[Exercise] Look through the data below and work out how many lines hold "retail"; state only the number.

[Given data]
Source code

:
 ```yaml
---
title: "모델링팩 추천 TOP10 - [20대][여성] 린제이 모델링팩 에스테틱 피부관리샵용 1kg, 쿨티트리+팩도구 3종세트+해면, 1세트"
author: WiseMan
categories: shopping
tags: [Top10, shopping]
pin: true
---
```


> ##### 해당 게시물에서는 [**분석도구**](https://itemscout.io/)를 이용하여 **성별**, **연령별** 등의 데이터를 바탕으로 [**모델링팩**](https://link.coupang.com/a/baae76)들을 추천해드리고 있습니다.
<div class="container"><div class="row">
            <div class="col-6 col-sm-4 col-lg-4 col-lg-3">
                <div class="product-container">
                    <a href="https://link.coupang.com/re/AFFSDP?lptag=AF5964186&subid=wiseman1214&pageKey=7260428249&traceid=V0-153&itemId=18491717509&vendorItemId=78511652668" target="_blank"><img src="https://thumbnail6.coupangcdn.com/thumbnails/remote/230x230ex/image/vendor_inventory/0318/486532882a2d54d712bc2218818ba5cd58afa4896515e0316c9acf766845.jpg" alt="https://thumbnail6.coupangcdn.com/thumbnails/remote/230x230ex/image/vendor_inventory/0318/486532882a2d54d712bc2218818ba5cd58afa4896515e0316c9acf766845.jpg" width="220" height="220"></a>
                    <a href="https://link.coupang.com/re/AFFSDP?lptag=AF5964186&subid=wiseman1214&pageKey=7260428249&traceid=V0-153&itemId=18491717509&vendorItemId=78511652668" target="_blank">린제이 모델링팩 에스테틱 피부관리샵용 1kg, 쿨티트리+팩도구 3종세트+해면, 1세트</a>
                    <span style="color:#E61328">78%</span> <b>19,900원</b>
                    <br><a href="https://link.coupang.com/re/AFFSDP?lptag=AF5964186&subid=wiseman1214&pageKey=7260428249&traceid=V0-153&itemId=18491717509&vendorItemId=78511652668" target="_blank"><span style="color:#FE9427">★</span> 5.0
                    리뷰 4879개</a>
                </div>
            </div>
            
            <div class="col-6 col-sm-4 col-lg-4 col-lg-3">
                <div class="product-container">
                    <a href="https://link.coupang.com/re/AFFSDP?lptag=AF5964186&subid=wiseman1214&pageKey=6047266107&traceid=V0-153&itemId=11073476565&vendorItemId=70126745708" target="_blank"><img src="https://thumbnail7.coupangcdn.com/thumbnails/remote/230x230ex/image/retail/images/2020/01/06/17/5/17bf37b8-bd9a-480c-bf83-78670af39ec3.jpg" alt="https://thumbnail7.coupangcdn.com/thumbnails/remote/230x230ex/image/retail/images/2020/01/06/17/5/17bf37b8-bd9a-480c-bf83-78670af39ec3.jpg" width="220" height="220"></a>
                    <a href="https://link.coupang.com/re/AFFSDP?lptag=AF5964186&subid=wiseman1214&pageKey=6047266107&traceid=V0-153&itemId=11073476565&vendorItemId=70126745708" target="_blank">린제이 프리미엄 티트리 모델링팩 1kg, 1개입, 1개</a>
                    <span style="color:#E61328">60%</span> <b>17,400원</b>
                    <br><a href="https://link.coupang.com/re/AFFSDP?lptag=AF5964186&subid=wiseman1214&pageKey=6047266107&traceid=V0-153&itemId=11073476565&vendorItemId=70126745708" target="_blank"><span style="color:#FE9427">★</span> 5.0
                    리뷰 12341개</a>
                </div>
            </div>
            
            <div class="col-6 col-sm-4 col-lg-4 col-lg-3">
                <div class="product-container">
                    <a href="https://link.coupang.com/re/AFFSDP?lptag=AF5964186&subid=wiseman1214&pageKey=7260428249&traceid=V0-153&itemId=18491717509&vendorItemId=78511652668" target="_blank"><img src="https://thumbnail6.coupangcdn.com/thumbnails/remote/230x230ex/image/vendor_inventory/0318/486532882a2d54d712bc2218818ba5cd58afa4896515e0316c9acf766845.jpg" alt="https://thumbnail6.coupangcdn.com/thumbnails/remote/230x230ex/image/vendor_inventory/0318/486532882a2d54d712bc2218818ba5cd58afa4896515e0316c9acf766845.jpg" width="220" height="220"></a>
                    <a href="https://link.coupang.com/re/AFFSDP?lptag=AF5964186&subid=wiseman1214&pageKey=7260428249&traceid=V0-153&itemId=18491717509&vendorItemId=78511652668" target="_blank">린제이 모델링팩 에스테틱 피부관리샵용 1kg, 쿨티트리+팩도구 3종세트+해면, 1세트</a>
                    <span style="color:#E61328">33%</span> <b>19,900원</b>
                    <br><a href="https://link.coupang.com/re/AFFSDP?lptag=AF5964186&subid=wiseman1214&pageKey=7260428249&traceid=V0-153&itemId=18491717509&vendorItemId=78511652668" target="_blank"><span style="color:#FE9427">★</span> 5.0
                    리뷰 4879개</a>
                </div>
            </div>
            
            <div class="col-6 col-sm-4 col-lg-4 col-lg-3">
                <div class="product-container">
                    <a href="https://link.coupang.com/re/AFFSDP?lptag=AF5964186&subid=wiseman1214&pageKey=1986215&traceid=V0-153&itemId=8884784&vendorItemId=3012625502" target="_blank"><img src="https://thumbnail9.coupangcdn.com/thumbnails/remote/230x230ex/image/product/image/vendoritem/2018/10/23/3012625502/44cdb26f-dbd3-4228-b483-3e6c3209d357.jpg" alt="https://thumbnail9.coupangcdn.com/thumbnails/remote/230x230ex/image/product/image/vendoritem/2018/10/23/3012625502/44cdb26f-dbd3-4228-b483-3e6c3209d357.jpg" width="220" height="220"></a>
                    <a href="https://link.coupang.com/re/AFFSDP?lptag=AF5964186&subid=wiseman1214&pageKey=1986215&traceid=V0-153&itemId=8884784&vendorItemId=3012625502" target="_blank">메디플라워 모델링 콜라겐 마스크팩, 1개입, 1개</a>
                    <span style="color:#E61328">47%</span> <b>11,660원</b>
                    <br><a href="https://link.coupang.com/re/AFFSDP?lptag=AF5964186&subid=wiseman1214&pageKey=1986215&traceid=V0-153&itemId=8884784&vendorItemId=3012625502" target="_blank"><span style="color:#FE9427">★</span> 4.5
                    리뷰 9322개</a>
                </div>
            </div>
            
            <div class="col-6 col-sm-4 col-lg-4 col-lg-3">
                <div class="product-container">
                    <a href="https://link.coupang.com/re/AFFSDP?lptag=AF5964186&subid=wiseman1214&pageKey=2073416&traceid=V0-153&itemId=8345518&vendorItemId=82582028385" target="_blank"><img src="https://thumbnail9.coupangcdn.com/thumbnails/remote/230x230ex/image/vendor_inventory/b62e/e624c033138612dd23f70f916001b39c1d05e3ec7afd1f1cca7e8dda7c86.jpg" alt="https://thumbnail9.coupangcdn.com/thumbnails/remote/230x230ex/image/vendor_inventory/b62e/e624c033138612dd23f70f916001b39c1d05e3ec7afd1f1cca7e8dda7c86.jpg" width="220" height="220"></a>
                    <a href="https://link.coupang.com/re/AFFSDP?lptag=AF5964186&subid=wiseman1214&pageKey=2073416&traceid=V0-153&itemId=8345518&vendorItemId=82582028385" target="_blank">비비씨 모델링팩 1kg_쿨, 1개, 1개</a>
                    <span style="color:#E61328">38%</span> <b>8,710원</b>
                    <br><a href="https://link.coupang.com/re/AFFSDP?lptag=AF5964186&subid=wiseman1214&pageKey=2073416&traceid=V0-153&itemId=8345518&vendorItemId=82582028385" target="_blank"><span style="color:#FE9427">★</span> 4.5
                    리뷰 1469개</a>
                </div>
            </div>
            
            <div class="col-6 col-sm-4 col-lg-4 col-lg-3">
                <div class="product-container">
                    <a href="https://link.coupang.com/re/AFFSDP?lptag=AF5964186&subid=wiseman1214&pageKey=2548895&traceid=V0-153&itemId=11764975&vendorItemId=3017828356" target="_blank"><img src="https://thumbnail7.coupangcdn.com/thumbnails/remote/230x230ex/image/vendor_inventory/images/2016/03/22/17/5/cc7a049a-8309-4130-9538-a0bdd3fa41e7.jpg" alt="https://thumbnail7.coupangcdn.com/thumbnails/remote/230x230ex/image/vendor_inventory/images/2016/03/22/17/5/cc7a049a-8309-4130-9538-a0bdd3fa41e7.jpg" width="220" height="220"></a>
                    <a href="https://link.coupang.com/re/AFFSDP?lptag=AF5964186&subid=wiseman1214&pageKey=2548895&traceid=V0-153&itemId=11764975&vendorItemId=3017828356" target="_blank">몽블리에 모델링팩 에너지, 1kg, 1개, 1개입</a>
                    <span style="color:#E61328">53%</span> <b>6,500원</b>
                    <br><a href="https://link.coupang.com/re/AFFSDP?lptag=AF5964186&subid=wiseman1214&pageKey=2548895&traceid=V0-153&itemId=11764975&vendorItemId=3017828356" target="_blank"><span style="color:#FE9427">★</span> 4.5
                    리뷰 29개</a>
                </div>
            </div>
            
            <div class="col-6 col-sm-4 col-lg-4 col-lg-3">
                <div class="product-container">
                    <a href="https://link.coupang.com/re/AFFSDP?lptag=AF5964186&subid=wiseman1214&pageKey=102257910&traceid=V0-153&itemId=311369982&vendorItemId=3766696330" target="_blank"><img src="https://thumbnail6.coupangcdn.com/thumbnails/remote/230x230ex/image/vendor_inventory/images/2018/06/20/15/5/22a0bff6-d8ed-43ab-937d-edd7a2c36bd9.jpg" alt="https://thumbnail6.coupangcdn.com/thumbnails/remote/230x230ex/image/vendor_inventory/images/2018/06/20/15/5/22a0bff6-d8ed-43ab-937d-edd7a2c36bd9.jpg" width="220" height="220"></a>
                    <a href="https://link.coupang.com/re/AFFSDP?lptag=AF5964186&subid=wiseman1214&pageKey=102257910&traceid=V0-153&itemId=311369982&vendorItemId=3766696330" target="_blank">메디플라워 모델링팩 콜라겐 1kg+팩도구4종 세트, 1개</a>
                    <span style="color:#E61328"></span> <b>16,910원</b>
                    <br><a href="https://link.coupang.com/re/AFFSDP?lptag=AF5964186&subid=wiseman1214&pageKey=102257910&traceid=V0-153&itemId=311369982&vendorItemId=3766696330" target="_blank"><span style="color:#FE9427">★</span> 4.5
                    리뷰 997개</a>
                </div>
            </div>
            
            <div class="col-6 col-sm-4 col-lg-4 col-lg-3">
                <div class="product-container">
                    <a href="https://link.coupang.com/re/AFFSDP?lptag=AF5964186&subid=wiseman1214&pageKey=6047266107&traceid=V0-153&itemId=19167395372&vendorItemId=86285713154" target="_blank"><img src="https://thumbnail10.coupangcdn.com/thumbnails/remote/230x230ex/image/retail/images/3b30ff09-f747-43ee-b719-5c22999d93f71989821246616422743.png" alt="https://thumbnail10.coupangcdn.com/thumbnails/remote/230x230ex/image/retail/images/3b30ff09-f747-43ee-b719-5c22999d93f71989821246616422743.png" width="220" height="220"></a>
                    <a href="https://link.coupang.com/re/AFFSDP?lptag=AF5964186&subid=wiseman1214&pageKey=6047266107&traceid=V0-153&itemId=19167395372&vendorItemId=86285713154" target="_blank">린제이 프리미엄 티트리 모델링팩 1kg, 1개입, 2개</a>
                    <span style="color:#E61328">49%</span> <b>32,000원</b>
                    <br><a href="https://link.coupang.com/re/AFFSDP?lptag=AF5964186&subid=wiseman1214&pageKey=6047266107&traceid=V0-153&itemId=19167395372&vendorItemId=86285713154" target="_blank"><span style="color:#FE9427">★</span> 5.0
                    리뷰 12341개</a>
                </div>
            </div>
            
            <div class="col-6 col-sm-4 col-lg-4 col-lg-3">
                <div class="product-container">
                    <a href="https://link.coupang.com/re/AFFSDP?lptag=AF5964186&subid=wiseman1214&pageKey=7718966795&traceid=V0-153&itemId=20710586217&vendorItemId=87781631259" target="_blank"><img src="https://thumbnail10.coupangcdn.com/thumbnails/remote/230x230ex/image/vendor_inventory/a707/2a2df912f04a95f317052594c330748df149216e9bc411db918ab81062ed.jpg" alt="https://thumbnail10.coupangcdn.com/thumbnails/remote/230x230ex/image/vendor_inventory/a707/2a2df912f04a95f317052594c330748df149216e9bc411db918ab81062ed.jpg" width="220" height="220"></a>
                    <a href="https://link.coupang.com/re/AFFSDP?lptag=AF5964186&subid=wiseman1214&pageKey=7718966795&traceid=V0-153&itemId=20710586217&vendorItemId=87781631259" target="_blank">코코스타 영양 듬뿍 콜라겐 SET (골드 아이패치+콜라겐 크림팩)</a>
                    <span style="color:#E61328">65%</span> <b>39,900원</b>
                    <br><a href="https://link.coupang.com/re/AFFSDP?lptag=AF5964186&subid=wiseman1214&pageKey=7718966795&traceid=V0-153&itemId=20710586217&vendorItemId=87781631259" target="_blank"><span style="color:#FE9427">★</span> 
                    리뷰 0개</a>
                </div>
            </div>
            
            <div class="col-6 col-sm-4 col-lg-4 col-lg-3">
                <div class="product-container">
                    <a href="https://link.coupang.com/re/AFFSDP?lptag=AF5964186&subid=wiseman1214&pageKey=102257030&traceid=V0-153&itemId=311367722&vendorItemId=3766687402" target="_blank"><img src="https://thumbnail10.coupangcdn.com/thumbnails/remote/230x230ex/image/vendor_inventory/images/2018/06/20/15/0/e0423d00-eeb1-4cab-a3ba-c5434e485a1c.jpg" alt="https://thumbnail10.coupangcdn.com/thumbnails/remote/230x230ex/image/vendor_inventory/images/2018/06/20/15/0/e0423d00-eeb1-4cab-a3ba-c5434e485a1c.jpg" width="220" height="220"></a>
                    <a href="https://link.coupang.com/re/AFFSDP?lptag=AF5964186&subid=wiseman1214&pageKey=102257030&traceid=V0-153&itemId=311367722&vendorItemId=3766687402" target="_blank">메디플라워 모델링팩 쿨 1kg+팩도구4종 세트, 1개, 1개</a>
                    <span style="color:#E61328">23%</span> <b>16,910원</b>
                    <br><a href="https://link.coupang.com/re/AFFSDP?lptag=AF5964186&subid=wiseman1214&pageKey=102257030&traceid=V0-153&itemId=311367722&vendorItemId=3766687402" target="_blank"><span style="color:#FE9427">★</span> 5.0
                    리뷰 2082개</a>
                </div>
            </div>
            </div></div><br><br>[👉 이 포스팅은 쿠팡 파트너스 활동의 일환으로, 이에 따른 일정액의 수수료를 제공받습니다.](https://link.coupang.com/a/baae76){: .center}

[Answer to the problem] 2